Sahi müfettiş köylere nasıl gider, köylerdeki okulları nasıl dolaşır? Bu soruya verilebilecek kalıplaşmış bir cevap yok. Yalnız şöyle denilebilir: Her türlü ulaşım aracını kullanmak mümkündür. Ben de bu soruya cevap bulmak amacıyla, başladım bugüne kadar gittiğim köy, mezra ve oba okullarını dolaşmaya ve bindiğim ulaşım araçlarını gözden geçirmeye. (Yalnız önce, teftiş ya da inceleme-soruşturma yapmak için gidilecek köyleri, mezraları, obaları bilmek gerek. Eğer bilmiyorsanız, geçen yıl o bölgelere bakan arkadaşlarınızdan, nasıl, hangi arabayla, nereden gidebileceğiniz hakkında bilgi edinebilirsiniz. Diğer bir yol ise, il haritanızı açıp, hangi köylere, nasıl gidilebileceğini anlamaya çalışırsınız. Bu yolla da bilgi edinemezseniz, o yerleşim biriminin bağlı olduğu ilçeye gider, oradan bilgi toplarsınız. Bu arada konuyla ilgisi bakımından tanık olduğumuz bir olayı anlatmadan geçemeyeceğim: Öğretmen olan oğlunu görmek için gelen bir baba, oğlunun çalıştığı köye nasıl gidilebileceğini bir polise sorar. Polis de, ilin bütün köylerini bilse bilse İlköğretim Müfettişleri bilir, çünkü onlar bütün köyleri geziyorlar, diyerek baba ile birlikte Öğretmenevine gelir. Öğretmenevinde, üç-dört müfettiş arkadaş bir masanın çevresinde oturuyorduk. Polis Bey yanımıza gelerek, köyü ve nasıl gidilebileceğini sordu. Niçin bize sorduğunu da söyledi. Hepimiz, polisin pratik zekasına hayran kalmıştık.) En uzak ilçemize gidecektik. Önce Elazığ’a gideceksiniz, dedi arkadaşlar. Elazığ’da ne işimiz olduğunu anlayamayınca, anlattılar: "Önce Elazığ’a gideceksiniz. Oradan da Hazar otobüsüne binip, otobüsün durduğu son köyde ineceksiniz. Oradan da yarım saat, kırkbeş dakika kadar yürüyüp, ilk köyünüze ulaşacaksınız. Öğretmenin adı Erol. Erol Beyi bulduktan sonra gerisi kolay. O, gerekeni yapar."dediler.
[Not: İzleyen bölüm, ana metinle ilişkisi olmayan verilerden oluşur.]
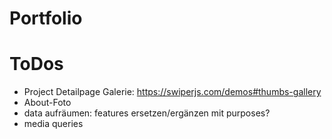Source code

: # Portfolio

# ToDos

- Project Detailpage Galerie: https://swiperjs.com/demos#thumbs-gallery
- About-Foto
- data aufräumen: features ersetzen/ergänzen mit purposes?
- media queries
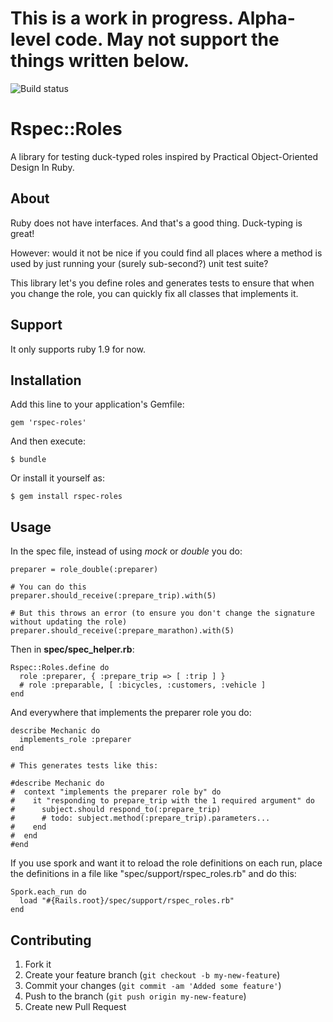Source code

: # This is a work in progress. Alpha-level code. May not support the things written below.

![Build status](https://secure.travis-ci.org/joakimk/rspec-roles.png)

# Rspec::Roles

A library for testing duck-typed roles inspired by Practical Object-Oriented Design In Ruby.

## About

Ruby does not have interfaces. And that's a good thing. Duck-typing is great!

However: would it not be nice if you could find all places where a method is used by just running your (surely sub-second?) unit test suite?

This library let's you define roles and generates tests to ensure that when you change the role, you can quickly fix all classes that implements it.

## Support

It only supports ruby 1.9 for now.

## Installation

Add this line to your application's Gemfile:

    gem 'rspec-roles'

And then execute:

    $ bundle

Or install it yourself as:

    $ gem install rspec-roles

## Usage

In the spec file, instead of using *mock* or *double* you do:

    preparer = role_double(:preparer)

    # You can do this
    preparer.should_receive(:prepare_trip).with(5)

    # But this throws an error (to ensure you don't change the signature without updating the role)
    preparer.should_receive(:prepare_marathon).with(5)

Then in **spec/spec_helper.rb**:

    Rspec::Roles.define do
      role :preparer, { :prepare_trip => [ :trip ] }
      # role :preparable, [ :bicycles, :customers, :vehicle ]
    end

And everywhere that implements the preparer role you do:

    describe Mechanic do
      implements_role :preparer
    end

    # This generates tests like this:

    #describe Mechanic do
    #  context "implements the preparer role by" do
    #    it "responding to prepare_trip with the 1 required argument" do
    #      subject.should respond_to(:prepare_trip)
    #      # todo: subject.method(:prepare_trip).parameters...
    #    end
    #  end
    #end

If you use spork and want it to reload the role definitions on each run, place the definitions in a file like "spec/support/rspec_roles.rb" and do this:

    Spork.each_run do
      load "#{Rails.root}/spec/support/rspec_roles.rb"
    end

## Contributing

1. Fork it
2. Create your feature branch (`git checkout -b my-new-feature`)
3. Commit your changes (`git commit -am 'Added some feature'`)
4. Push to the branch (`git push origin my-new-feature`)
5. Create new Pull Request
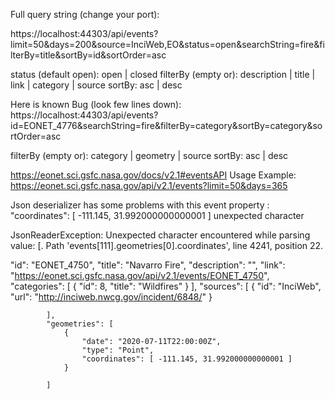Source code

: Full query string (change your port):

https://localhost:44303/api/events?limit=50&days=200&source=InciWeb,EO&status=open&searchString=fire&filterBy=title&sortBy=id&sortOrder=asc

status (default open): open | closed
filterBy (empty or):  description | title | link | category | source
sortBy: asc | desc


Here is known Bug (look few lines down):
https://localhost:44303/api/events?id=EONET_4776&searchString=fire&filterBy=category&sortBy=category&sortOrder=asc

filterBy (empty or):  category | geometry | source
sortBy: asc | desc



https://eonet.sci.gsfc.nasa.gov/docs/v2.1#eventsAPI
Usage Example:
https://eonet.sci.gsfc.nasa.gov/api/v2.1/events?limit=50&days=365






Json deserializer has some problems with this event property :
"coordinates": [ -111.145, 31.992000000000001 ]
unexpected character

JsonReaderException: Unexpected character encountered while parsing value: [. Path 'events[111].geometries[0].coordinates', line 4241, position 22.


"id": "EONET_4750",
			"title": "Navarro Fire",
            "description": "",
			"link": "https://eonet.sci.gsfc.nasa.gov/api/v2.1/events/EONET_4750",
			"categories": [
				{
					"id": 8,
					"title": "Wildfires"
				}
			],
			"sources": [
				{
					"id": "InciWeb",
					"url": "http://inciweb.nwcg.gov/incident/6848/"
				}
			
			],
			"geometries": [
				{
					"date": "2020-07-11T22:00:00Z",
					"type": "Point", 
					"coordinates": [ -111.145, 31.992000000000001 ]
				}
			
			]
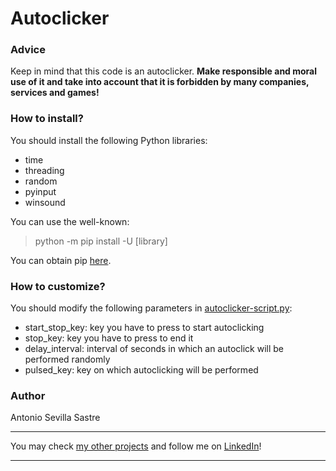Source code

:# Autoclicker 

### Advice
Keep in mind that this code is an autoclicker. ****Make responsible and moral use of it and take into account that it is forbidden by many companies, services and games!****

### How to install?
You should install the following Python libraries:
- time
- threading
- random
- pyinput
- winsound

You can use the well-known:
> python -m pip install -U [library]

You can obtain pip [here](https://pypi.org/project/pip/).

### How to customize?
You should modify the following parameters in [autoclicker-script.py](https://github.com/asevillasastre/Autoclicker/blob/main/autoclicker-script.py):
- start_stop_key: key you have to press to start autoclicking
- stop_key: key you have to press to end it
- delay_interval: interval of seconds in which an autoclick will be performed randomly
- pulsed_key: key on which autoclicking will be performed

### Author
Antonio Sevilla Sastre

-----------------------------------------------------------------------------

You may check [my other projects](https://github.com/asevillasastre?tab=repositories) and follow me on [LinkedIn](https://www.linkedin.com/in/asevillasastre/)!

-----------------------------------------------------------------------------
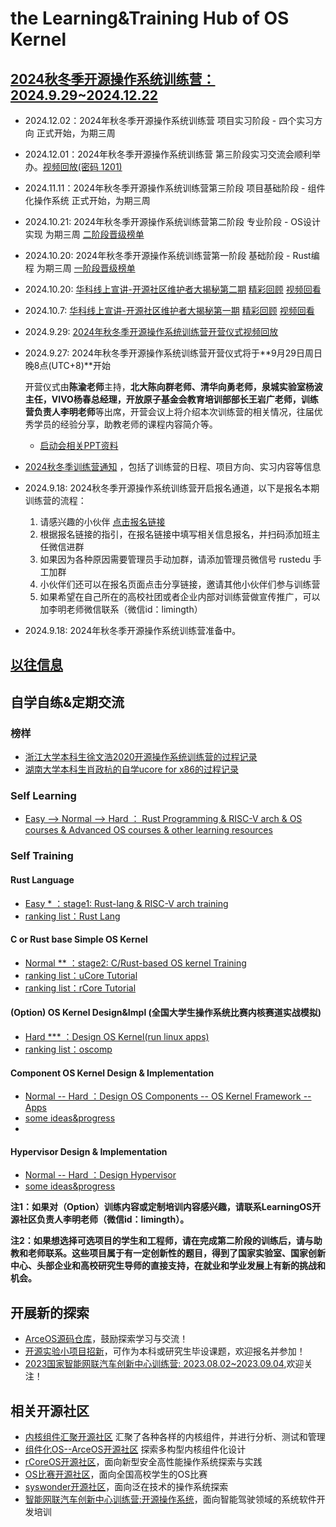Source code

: # the Learning&Training Hub of OS Kernel

## [2024秋冬季开源操作系统训练营：2024.9.29~2024.12.22](https://github.com/LearningOS/rust-based-os-comp2024/blob/main/2024-autumn-scheduling-1.md)

- 2024.12.02：2024年秋冬季开源操作系统训练营 项目实习阶段 - 四个实习方向 正式开始，为期三周
- 2024.12.01：2024年秋冬季开源操作系统训练营 第三阶段实习交流会顺利举办。[视频回放(密码 1201)](https://meeting.tencent.com/cw/KEoDMqZG91)
- 2024.11.11：2024年秋冬季开源操作系统训练营第三阶段 项目基础阶段 - 组件化操作系统 正式开始，为期三周
- 2024.10.21: 2024年秋冬季开源操作系统训练营第二阶段 专业阶段 - OS设计实现 为期三周 [二阶段晋级榜单](https://opencamp.cn/os2edu/camp/2024fall/stage/2?tab=rank)
- 2024.10.20: 2024年秋冬季开源操作系统训练营第一阶段 基础阶段 - Rust编程 为期三周 [一阶段晋级榜单](https://opencamp.cn/os2edu/camp/2024fall/stage/1?tab=rank)
- 2024.10.20: [华科线上宣讲-开源社区维护者大揭秘第二期](https://mp.weixin.qq.com/s/sKbtZvZeratoqry0xL1x7Q) [精彩回顾](https://mp.weixin.qq.com/s/xpJYwYknQ-4Snsa-S3Qedw) [视频回看](https://www.bilibili.com/video/BV1U3yqYKEJD?spm_id_from=333.788.videopod.sections&vd_source=ae115ac7125d35a3214b2d8361d52eff)
- 2024.10.7: [华科线上宣讲-开源社区维护者大揭秘第一期](https://mp.weixin.qq.com/s/-DRyBHQnqln6Nsnf76csaw) [精彩回顾](https://mp.weixin.qq.com/s/xpJYwYknQ-4Snsa-S3Qedw) [视频回看](https://www.bilibili.com/video/BV1fL2EYBExb?spm_id_from=333.788.videopod.sections&vd_source=ae115ac7125d35a3214b2d8361d52eff)
- 2024.9.29: [2024年秋冬季开源操作系统训练营开营仪式视频回放](https://meeting.tencent.com/v2/cloud-record/share?id=1013a94c-fadb-4c66-8139-5acacd19d694&from=3&record_type=2)
- 2024.9.27: 2024年秋冬季开源操作系统训练营开营仪式将于**9月29日周日晚8点(UTC+8)**开始
  
  开营仪式由**陈渝老师**主持，**北大陈向群老师、清华向勇老师，泉城实验室杨波主任，VIVO杨春总经理，开放原子基金会教育培训部部长王岩广老师，训练营负责人李明老师**等出席，开营会议上将介绍本次训练营的相关情况，往届优秀学员的经验分享，助教老师的课程内容简介等。

  - [启动会相关PPT资料](https://cloud.tsinghua.edu.cn/d/3d4fcd34bfa148b58fe6/)

  
- [2024秋冬季训练营通知](https://mp.weixin.qq.com/s/ksJ-EUITOmHbcQJv9rQ2jw) ，包括了训练营的日程、项目方向、实习内容等信息

- 2024.9.18: 2024秋冬季开源操作系统训练营开启报名通道，以下是报名本期训练营的流程：
  1. 请感兴趣的小伙伴 [点击报名链接](https://opencamp.cn/os2edu/camp/2024fall/register?code=FkfH4vsjjeT9)
  2. 根据报名链接的指引，在报名链接中填写相关信息报名，并扫码添加班主任微信进群
  3. 如果因为各种原因需要管理员手动加群，请添加管理员微信号 rustedu 手工加群
  4. 小伙伴们还可以在报名页面点击分享链接，邀请其他小伙伴们参与训练营
  5. 如果希望在自己所在的高校社团或者企业内部对训练营做宣传推广，可以加李明老师微信联系（微信id：limingth）

- 2024.9.18: 2024年秋冬季开源操作系统训练营准备中。

## [以往信息](./log.md)

## 自学自练&定期交流

### 榜样
- [浙江大学本科生徐文浩2020开源操作系统训练营的过程记录](https://github.com/LearningOS/record)
- [湖南大学本科生肖政杭的自学ucore for x86的过程记录](https://kiprey.github.io/tags/uCore/)

### Self Learning
- [Easy --> Normal  --> Hard ： Rust Programming & RISC-V arch & OS courses & Advanced OS courses & other learning resources](https://github.com/LearningOS/rust-based-os-comp2023/blob/main/relatedinfo.md)
 
### Self Training
#### Rust Language
- [Easy * ：stage1: Rust-lang & RISC-V arch training](https://github.com/LearningOS/rust-based-os-comp2023/blob/main/scheduling-1.md)
- [ranking list：Rust Lang](https://learningos.github.io/rust-rustlings-ranking/)
#### C or Rust base Simple OS Kernel
- [Normal ** ：stage2: C/Rust-based OS kernel Training](https://github.com/LearningOS/rust-based-os-comp2023/blob/main/scheduling-2.md)
- [ranking list：uCore Tutorial]( https://learningos.github.io/2023S-OS-uCore-Classroom-Rank-list/)
- [ranking list：rCore Tutorial]( https://learningos.github.io/2023S-OS-rCore-Classroom-Rank-list/)
  
#### (Option) OS Kernel Design&Impl (全国大学生操作系统比赛内核赛道实战模拟)
- [Hard *** ：Design OS Kernel(run linux apps)](https://github.com/LearningOS/oscomp-kernel-training)
- [ranking list：oscomp](https://os-autograding.github.io/classroom-grading-template/)

#### Component OS Kernel Design & Implementation
- [Normal -- Hard  ：Design OS Components -- OS Kernel Framework -- Apps](https://github.com/rcore-os/arceos)
- [some ideas&progress](https://github.com/orgs/rcore-os/discussions/categories/ideas)
- 
#### Hypervisor Design & Implementation
- [Normal -- Hard  ：Design Hypervisor](https://github.com/LearningOS/RVM-Tutorial)
- [some ideas&progress](https://github.com/orgs/rcore-os/discussions/13)

**注1：如果对（Option）训练内容或定制培训内容感兴趣，请联系LearningOS开源社区负责人李明老师（微信id：limingth）。**

**注2：如果想选择可选项目的学生和工程师，请在完成第二阶段的训练后，请与助教和老师联系。这些项目属于有一定创新性的题目，得到了国家实验室、国家创新中心、头部企业和高校研究生导师的直接支持，在就业和学业发展上有新的挑战和机会。**

## 开展新的探索
- [ArceOS源码仓库](https://github.com/rcore-os/arceos)，鼓励探索学习与交流！
- [开源实验小项目招新](https://github.com/orgs/rcore-os/discussions/categories/ideas)，可作为本科或研究生毕设课题，欢迎报名并参加！
- [2023国家智能网联汽车创新中心训练营: 2023.08.02~2023.09.04](https://github.com/cicvedu),欢迎关注！
  
## 相关开源社区
- [内核组件汇聚开源社区](https://github.com/kern-crates) 汇聚了各种各样的内核组件，并进行分析、测试和管理
- [组件化OS--ArceOS开源社区](https://github.com/arceos-org/arceos) 探索多构型内核组件化设计
- [rCoreOS开源社区](https://github.com/rcore-os)，面向新型安全高性能操作系统探索与实践
- [OS比赛开源社区](https://github.com/oscomp)，面向全国高校学生的OS比赛
- [syswonder开源社区](https://syswonder.org/)，面向泛在技术的操作系统探索
- [智能网联汽车创新中心训练营:开源操作系统](https://github.com/cicvedu)，面向智能驾驶领域的系统软件开发培训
Hafta başı toplantısından sonra, dolmuşla garajlara geliyoruz. Otobüse binip, şehirlerarası seyahate başlıyoruz. Arkadaşım Güneydoğuda benden eski. Her ne kadar bilinmeyene doğru gidiyorsam da, buraları benden daha çok bilen biri var, yanımda. Az da olsa rahatım bu nedenle. Otobüs, il sınırını terk edene kadar, yer yer kestiriyor, yer yer konuşuyorum. Komşu ilin sınırlarına girdikten sonra, tüm dikkatimi çevredeki güzellikleri seyre veriyorum. Hazar Gölünü, çevresindeki ormanları, gölle ormanın, sularla ağaçların kucaklaşmasını görüyor, yine bir bahar günü bu gölün kenarından trenle geçişimizi, kendimizi suyun üzerinde yürür hissettiğimizi; hele bir kış günü bir Ankara yolculuğumda, gölün bembeyaz bir gümüşle dolduğunu, ayın bu güzelliği gökyüzünden sessizce seyrettiğini görüyor ve gölde kaybolduğumu, hatırlıyorum. (Bundan sonra, Ankara’ya her gidiş-gelişimde, biletimi göl taraftan almaya dikkat ediyorum.) Bu esriklik, bu güzelliğin verdiği sarhoşluk, sular bitene kadar sürüyor ve kendime geliyorum. Artık sadece çevreyi seyretmeyip, biraz da karşılaşacağımız belirsizlikleri düşünüyorum. Sonuçta huzurum kalmıyor tabii. Kalmayan huzurumla iniyoruz otobüsten ve doğruca Öğretmenevine gidiyoruz. İşte ilk şehirlerarası otobüsle seyahatimiz böyle gerçekleşti. Bir kez de soruşturma için geldim bu bölgeye şehirlerarası otobüsle. (Yine aynı heyecanı, aynı güzellikleri, aynı duyguları yaşadım yeniden. Bundan sonra birçok kez şehirlerarası otobüsle diğer ilçelerimize gidip geldim de, hiç birisinde bu havayı bulamadım.)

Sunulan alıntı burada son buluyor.